Many anarchists were genuine militants of the working class fighting alongside and with the proletariat in its many struggles over the last centuries. Today there are elements amongst anarchism seeking clarification and a move towards a clearer working class perspective. However, there are numerous disparate elements that call themselves anarchists who, from their very incoherence, have a role in tail ending and supporting the campaigns of the ruling class. Two particular threads on the libcom.org discussion forums entitled “1939 and all that” [1] and “How do you explain the Nazi obsession with the Jews?” demonstrate how, mainly through the ideological mystification of anti-fascism, these anarchist elements are led to defend democracy, Stalinism and imperialism and thus take up a position against the working class. When the ICC, in the tradition of the communist left, denounces both sides in the second imperialist world war, there are many accusations about the ICC “passing judgement from on high”, being “abstract”, “looking back with hindsight”, as if it was forbidden for revolutionaries to take a clear, intransigent position, to look at the global analysis and to look and learn from the history of the class struggle. And this from incoherent individuals with their anti-fascist fantasies about supporting the “lesser evil”, living in the present with no continuity. As if it wasn’t the task of revolutionaries to look back, not to judge from on high, but to look at what revolutionaries said at the time, revolutionaries with whom the ICC claims heritage and continuity  [2].
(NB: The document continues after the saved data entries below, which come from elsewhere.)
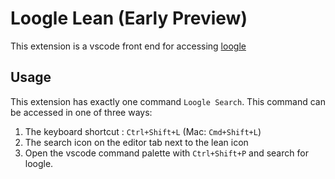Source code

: # Loogle Lean (Early Preview)

This extension is a vscode front end for accessing [loogle](https://loogle.lean-lang.org/)

## Usage

This extension has exactly one command `Loogle Search`. This command can be accessed in one of three ways:
1. The keyboard shortcut : `Ctrl+Shift+L` (Mac: `Cmd+Shift+L`)
2. The search icon on the editor tab next to the lean icon
3. Open the vscode command palette with `Ctrl+Shift+P` and search for loogle.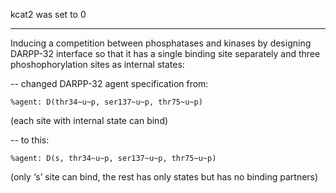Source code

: kcat2 was set to 0

----------------------------------------------------------
Inducing a competition between phosphatases and kinases by
designing DARPP-32 interface so that it has a single
binding site separately and three phoshophorylation
sites as internal states:

-- changed DARPP-32 agent specification from:

    %agent: D(thr34~u~p, ser137~u~p, thr75~u~p)

(each site with internal state can bind)

-- to this:

    %agent: D(s, thr34~u~p, ser137~u~p, thr75~u~p)

(only ‘s’ site can bind, the rest has only states
but has no binding partners)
There is a minority of attempts from individuals on these threads to analyse what Nazism meant. But they are generally divorced from the class struggle and in some cases blame the workers in Germany – the first victims of the Nazis who were subsequently regimented by its terror and massacred by the million – for the rise of the Third Reich. What does unite the majority – while they can each ignore the excesses and absurdities of their fellow anarchist individuals - is the implicit and, in some cases, explicit support given to democracy and Stalinism, usually by way of anti-fascist ideology.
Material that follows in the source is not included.